*Document images with source code*.

----

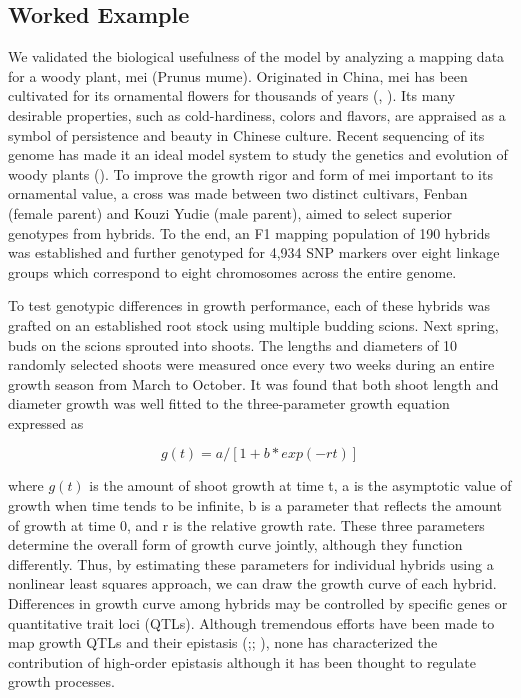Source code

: \documentclass[11pt,]{book}
\theoremstyle{definition}
\theoremstyle{definition}
\theoremstyle{remark}
\begin{document}
\subsection{Worked Example}\label{worked-example}

We validated the biological usefulness of the model by analyzing a
mapping data for a woody plant, mei (Prunus mume). Originated in China,
mei has been cultivated for its ornamental flowers for thousands of
years (\cite{sun2013genome}, \cite{sun2014genetic}). Its many desirable
properties, such as cold-hardiness, colors and flavors, are appraised as
a symbol of persistence and beauty in Chinese culture. Recent sequencing
of its genome has made it an ideal model system to study the genetics
and evolution of woody plants (\cite{zhang2013epigenetic}). To improve
the growth rigor and form of mei important to its ornamental value, a
cross was made between two distinct cultivars, Fenban (female parent)
and Kouzi Yudie (male parent), aimed to select superior genotypes from
hybrids. To the end, an F1 mapping population of 190 hybrids was
established and further genotyped for 4,934 SNP markers over eight
linkage groups which correspond to eight chromosomes across the entire
genome.

To test genotypic differences in growth performance, each of these
hybrids was grafted on an established root stock using multiple budding
scions. Next spring, buds on the scions sprouted into shoots. The
lengths and diameters of 10 randomly selected shoots were measured once
every two weeks during an entire growth season from March to October. It
was found that both shoot length and diameter growth was well fitted to
the three-parameter growth equation expressed as

\begin{equation}
g(t) = a/[1+b*exp(-rt)]
\label{eq:growth-curve}
\end{equation}

where \(g(t)\) is the amount of shoot growth at time t, a is the
asymptotic value of growth when time tends to be infinite, b is a
parameter that reflects the amount of growth at time 0, and r is the
relative growth rate. These three parameters determine the overall form
of growth curve jointly, although they function differently. Thus, by
estimating these parameters for individual hybrids using a nonlinear
least squares approach, we can draw the growth curve of each hybrid.
Differences in growth curve among hybrids may be controlled by specific
genes or quantitative trait loci (QTLs). Although tremendous efforts
have been made to map growth QTLs and their epistasis
(\cite{ma2002response};\cite{wu2006functional};
\cite{li2012estimation}), none has characterized the contribution of
high-order epistasis although it has been thought to regulate growth
processes.
\end{document}

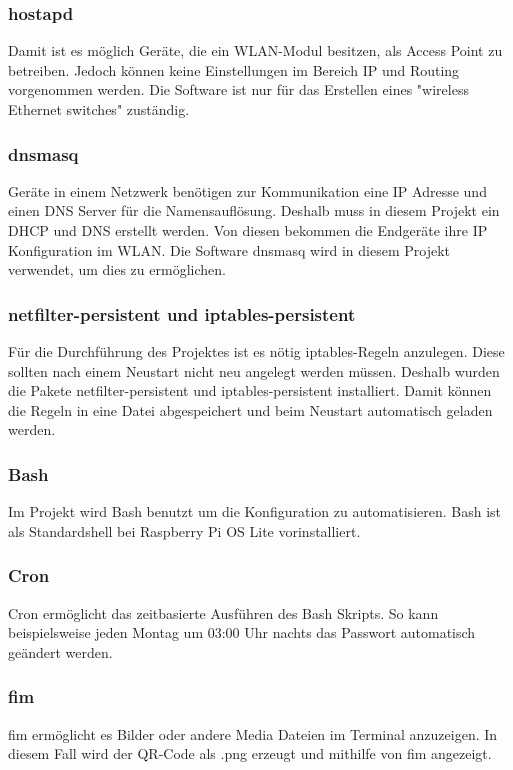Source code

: \documentclass[a4paper,11pt,singlespacing]{article}
\begin{document}
    		\subsubsection{hostapd}
        		Damit ist es möglich Geräte, die ein WLAN-Modul besitzen, als Access Point zu betreiben. Jedoch können keine Einstellungen im Bereich IP und Routing vorgenommen werden. Die Software ist nur für das Erstellen eines "wireless Ethernet switches" zuständig. \cite{Quote_hostapd1} 
    		\subsubsection{dnsmasq}
        		Geräte in einem Netzwerk benötigen zur Kommunikation eine IP Adresse und einen DNS Server für die Namensauflösung. Deshalb muss in diesem Projekt ein DHCP und DNS erstellt werden. Von diesen bekommen die Endgeräte ihre IP Konfiguration im WLAN. Die Software dnsmasq wird in diesem Projekt verwendet, um dies zu ermöglichen.
    		\subsubsection{netfilter-persistent und iptables-persistent}
        		Für die Durchführung des Projektes ist es nötig iptables-Regeln anzulegen. Diese sollten nach einem Neustart nicht neu angelegt werden müssen. Deshalb wurden die Pakete netfilter-persistent und iptables-persistent installiert. Damit können die Regeln in eine Datei abgespeichert und beim Neustart automatisch geladen werden.
        	\subsubsection{Bash}
        		Im Projekt wird Bash benutzt um die Konfiguration zu automatisieren. Bash ist als Standardshell bei Raspberry Pi OS Lite vorinstalliert. 
    		\subsubsection{Cron}
				Cron ermöglicht das zeitbasierte Ausführen des Bash Skripts. So kann beispielsweise jeden Montag um 03:00 Uhr nachts das Passwort automatisch geändert werden.
			\subsubsection{fim}
				fim ermöglicht es Bilder oder andere Media Dateien im Terminal anzuzeigen. In diesem Fall wird der QR-Code als .png erzeugt und mithilfe von fim angezeigt. \cite{Quote_man_fim}
\end{document}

----

*Instructions to follow*. Set down the records above exactly as written, beginning with the first line and ending with the line that contains "mei has been", and do not include pictures.

*Solution to this exercise*.
Source code

: \documentclass[11pt,]{book}
\theoremstyle{definition}
\theoremstyle{definition}
\theoremstyle{remark}
\begin{document}
\subsection{Worked Example}\label{worked-example}

We validated the biological usefulness of the model by analyzing a
mapping data for a woody plant, mei (Prunus mume). Originated in China,
mei has been cultivated for its ornamental flowers for thousands of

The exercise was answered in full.